Bardzo się cieszę, gdy we właściwym czasie i przy sprzyjającej pogodzie spotkam roślinę, która akurat ma swoje pięć minut - jest w rozkwicie i wygląda najpiękniej. Taki stan trwa zaledwie kilka dni, można więc nie zdążyć.
Jak dotąd, Łąka Wschodnia, skazana przecież na unicestwienie - trwa i ma się dobrze. Postanowiłam więc częściej tam zachodzić, zwłaszcza, że rośnie tam tawuła, której kwiatów nigdy nie oglądałam (fotografowałam tylko jej pąki). Parę dni temu udało się - kwitła i zachwycała. Niezliczonymi świeżymi kwiatami, długimi przewieszającymi się pędami i młodymi listkami.

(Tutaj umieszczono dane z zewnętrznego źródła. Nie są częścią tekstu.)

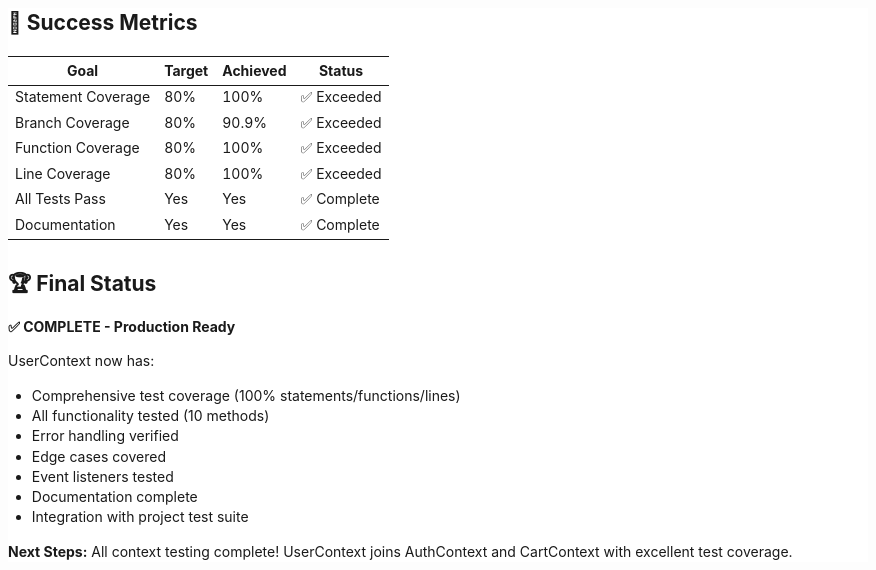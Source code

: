 ## 🎯 Success Metrics

| Goal               | Target | Achieved | Status      |
| ------------------ | ------ | -------- | ----------- |
| Statement Coverage | 80%    | 100%     | ✅ Exceeded |
| Branch Coverage    | 80%    | 90.9%    | ✅ Exceeded |
| Function Coverage  | 80%    | 100%     | ✅ Exceeded |
| Line Coverage      | 80%    | 100%     | ✅ Exceeded |
| All Tests Pass     | Yes    | Yes      | ✅ Complete |
| Documentation      | Yes    | Yes      | ✅ Complete |

## 🏆 Final Status

**✅ COMPLETE - Production Ready**

UserContext now has:

- Comprehensive test coverage (100% statements/functions/lines)
- All functionality tested (10 methods)
- Error handling verified
- Edge cases covered
- Event listeners tested
- Documentation complete
- Integration with project test suite

**Next Steps:** All context testing complete! UserContext joins AuthContext and CartContext with excellent test coverage.
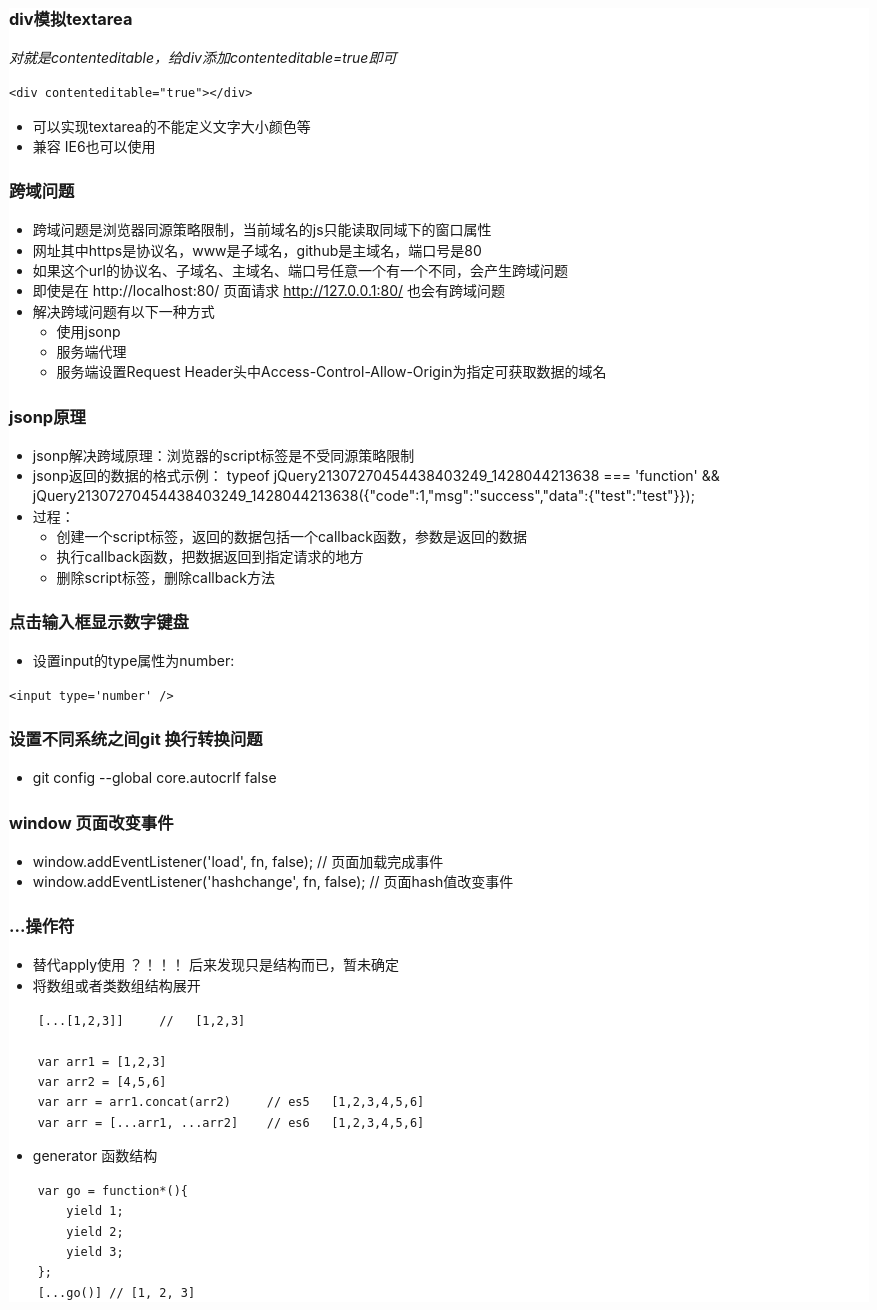 
### div模拟textarea
*对就是contenteditable，给div添加contenteditable=true即可*
```
<div contenteditable="true"></div>
```
* 可以实现textarea的不能定义文字大小颜色等
* 兼容  IE6也可以使用

### 跨域问题
* 跨域问题是浏览器同源策略限制，当前域名的js只能读取同域下的窗口属性
* 网址其中https是协议名，www是子域名，github是主域名，端口号是80
* 如果这个url的协议名、子域名、主域名、端口号任意一个有一个不同，会产生跨域问题
* 即使是在 http://localhost:80/ 页面请求 http://127.0.0.1:80/ 也会有跨域问题
* 解决跨域问题有以下一种方式
	- 使用jsonp
	- 服务端代理
	- 服务端设置Request Header头中Access-Control-Allow-Origin为指定可获取数据的域名

### jsonp原理
* jsonp解决跨域原理：浏览器的script标签是不受同源策略限制
* jsonp返回的数据的格式示例：
typeof jQuery21307270454438403249_1428044213638 === 'function' && jQuery21307270454438403249_1428044213638({"code":1,"msg":"success","data":{"test":"test"}});
* 过程：
	- 创建一个script标签，返回的数据包括一个callback函数，参数是返回的数据
	- 执行callback函数，把数据返回到指定请求的地方
	- 删除script标签，删除callback方法

### 点击输入框显示数字键盘
* 设置input的type属性为number:
```
<input type='number' />
```

### 设置不同系统之间git 换行转换问题
* git config --global core.autocrlf false

### window 页面改变事件
* window.addEventListener('load', fn, false);  // 页面加载完成事件
* window.addEventListener('hashchange', fn, false);   // 页面hash值改变事件

### ...操作符
* 替代apply使用 ？！！！   后来发现只是结构而已，暂未确定
* 将数组或者类数组结构展开
```
	[...[1,2,3]]     //   [1,2,3]

	var arr1 = [1,2,3]
	var arr2 = [4,5,6]
	var arr = arr1.concat(arr2)     // es5   [1,2,3,4,5,6]
	var arr = [...arr1, ...arr2]    // es6   [1,2,3,4,5,6]
```
* generator 函数结构
```
	var go = function*(){  
		yield 1;  
		yield 2;  
		yield 3;  
	};  
	[...go()] // [1, 2, 3]  
```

Niedawno żałowałam kończącego się kwitnienia mirabelek, jakoś ominął mnie wysyp mniszków (a może z nich wyrosłam?), złoty orzech, mimo, że odwiedzałam go kilkukrotnie - nigdy więcej nie rozbłysł w blasku chylącego się ku zachodowi słońca... Wszystko tak prędko przemija! Dlatego choć fotografowałam już tawuły (i wiele innych roślin), wiem, że kiedy tylko będę mogła, zawsze skorzystam z okazji, by próbować... zatrzymać czas, na tyle, na ile potrafię.